In mid-January, with COVID-19 case counts low, Furey called the election for Feb. 13, but an outbreak just before the vote prompted officials to cancel in-person voting. The Liberals had a minority government heading into the election, with 19 seats at dissolution compared to 15 for the Progressive Conservatives, three New Democrats and three Independents.
With a $16.4-billion net debt, Newfoundland and Labrador has the highest net-debt-to-GDP ratio in the country, and its latest budget forecasts a $1.84-billion deficit. But the staggering financial challenges largely took a back seat to the drama of an election thrown off the rails by COVID-19.
Furey, a 45-year-old orthopedic surgeon, had steered his campaign away from the dire financial outlook. Instead, he released a series of low-stakes promises, beginning with a pledge to increase community garden grants from $500 to $750.
Crosbie, on the other hand, was unabashed about bringing up the province’s risk of bankruptcy. During a televised leaders debate on Feb. 3, Furey accused Crosbie of being defeatist by even using the term and said the Tory leader was “campaigning to be the last premier of Newfoundland and Labrador.” Crosbie shot back and said he was a straight shooter.
When asked Saturday for his take on Coffin and Crosbie both losing their seats, Furey said his team built an “optimistic, high-road agenda” for the province. “And I think that perhaps some of the results are reflected in the differences in our platforms.”
After several extensions and controversies, the final deadline for Elections NL to receive ballots was Thursday at 4 p.m.
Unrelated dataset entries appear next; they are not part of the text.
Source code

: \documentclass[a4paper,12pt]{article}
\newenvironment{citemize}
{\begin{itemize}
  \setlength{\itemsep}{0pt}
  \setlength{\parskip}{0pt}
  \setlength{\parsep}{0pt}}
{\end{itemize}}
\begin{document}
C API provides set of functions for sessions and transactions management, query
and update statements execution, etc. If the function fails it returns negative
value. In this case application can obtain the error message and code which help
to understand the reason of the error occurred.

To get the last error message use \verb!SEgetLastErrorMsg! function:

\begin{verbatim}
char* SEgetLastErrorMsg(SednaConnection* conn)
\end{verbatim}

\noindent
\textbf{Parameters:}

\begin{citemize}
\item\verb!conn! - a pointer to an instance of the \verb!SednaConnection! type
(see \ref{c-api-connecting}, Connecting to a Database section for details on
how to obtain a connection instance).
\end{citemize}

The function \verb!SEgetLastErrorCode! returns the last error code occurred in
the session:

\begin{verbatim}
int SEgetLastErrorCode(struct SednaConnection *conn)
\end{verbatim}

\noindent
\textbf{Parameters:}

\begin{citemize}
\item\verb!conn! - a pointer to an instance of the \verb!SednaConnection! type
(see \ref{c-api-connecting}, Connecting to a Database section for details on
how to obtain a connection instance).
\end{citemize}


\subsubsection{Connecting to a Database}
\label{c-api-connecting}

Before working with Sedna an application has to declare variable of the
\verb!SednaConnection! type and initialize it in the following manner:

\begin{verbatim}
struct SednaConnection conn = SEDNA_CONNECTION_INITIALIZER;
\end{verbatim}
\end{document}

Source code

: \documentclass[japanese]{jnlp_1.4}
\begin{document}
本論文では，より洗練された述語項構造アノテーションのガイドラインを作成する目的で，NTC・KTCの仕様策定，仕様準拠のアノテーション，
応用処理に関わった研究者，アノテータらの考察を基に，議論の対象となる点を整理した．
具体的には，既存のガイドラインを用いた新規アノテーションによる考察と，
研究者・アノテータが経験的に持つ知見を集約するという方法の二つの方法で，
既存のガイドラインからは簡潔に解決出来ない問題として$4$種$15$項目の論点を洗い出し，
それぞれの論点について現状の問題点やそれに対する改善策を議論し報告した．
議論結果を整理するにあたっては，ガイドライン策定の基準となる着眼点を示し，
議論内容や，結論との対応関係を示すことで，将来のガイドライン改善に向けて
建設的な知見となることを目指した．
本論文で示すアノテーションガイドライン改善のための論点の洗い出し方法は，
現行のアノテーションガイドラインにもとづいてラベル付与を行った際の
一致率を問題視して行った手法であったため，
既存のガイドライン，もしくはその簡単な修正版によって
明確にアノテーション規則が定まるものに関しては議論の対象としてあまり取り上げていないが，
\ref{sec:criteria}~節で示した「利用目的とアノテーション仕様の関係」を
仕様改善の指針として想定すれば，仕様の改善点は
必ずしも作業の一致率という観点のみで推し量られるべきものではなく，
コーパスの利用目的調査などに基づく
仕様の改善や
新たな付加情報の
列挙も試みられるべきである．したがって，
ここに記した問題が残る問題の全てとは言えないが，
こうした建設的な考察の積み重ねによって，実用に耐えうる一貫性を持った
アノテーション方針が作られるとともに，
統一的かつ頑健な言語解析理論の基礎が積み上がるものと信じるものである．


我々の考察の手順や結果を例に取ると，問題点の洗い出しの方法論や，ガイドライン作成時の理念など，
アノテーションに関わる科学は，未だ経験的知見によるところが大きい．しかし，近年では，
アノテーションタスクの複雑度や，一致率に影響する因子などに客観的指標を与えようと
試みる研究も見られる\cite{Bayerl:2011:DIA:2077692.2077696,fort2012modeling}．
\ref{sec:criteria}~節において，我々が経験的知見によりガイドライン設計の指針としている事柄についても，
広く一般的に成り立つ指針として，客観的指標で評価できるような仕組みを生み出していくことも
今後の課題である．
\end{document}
Chief electoral officer Bruce Chaulk drew fire after admitting he personally delivered ballots to some candidates in his neighbourhood, and this week Elections NL said Chaulk let four people vote by phone, even though he’d previously said phone voting was illegal.
Concerns were raised throughout the campaign that slow, weather-dependent mail services coupled with ballots provided only in English would disenfranchise voters in Labrador. Saturday’s figures show a turnout of just 37 per cent across the region’s four ridings.
When asked what he’d say to those who were unable to cast a ballot, Furey pledged to review the province’s Elections Act. “Regardless if there was a pandemic or not, these ballots should have been translated into Indigenous languages,” he said.
Amanda Bittner, a political science professor at Memorial University in St. John’s, said the election was remarkable for uniting the Progressive Conservatives and NDP – they both agreed the vote was a mess. The prolonged campaign, which at 10 weeks is now one of the longest in modern Canadian history, could have been an opportunity to get more people engaged, she said in an interview before results were released, pointing to the 78-day federal election in 2015 that saw a jump in voter turnout.
Instead, she said, “we have depressed turnout, disenfranchised tons of voters, and privileged other voters. And all at the whim of the chief electoral officer, which is absolutely not the way democracy is supposed to be.”
Newfoundland and Labrador was the fourth province to hold an election during the COVID-19 pandemic, following New Brunswick, British Columbia and Saskatchewan. Yukon Liberal Leader Sandy Silver called a territorial election earlier this month.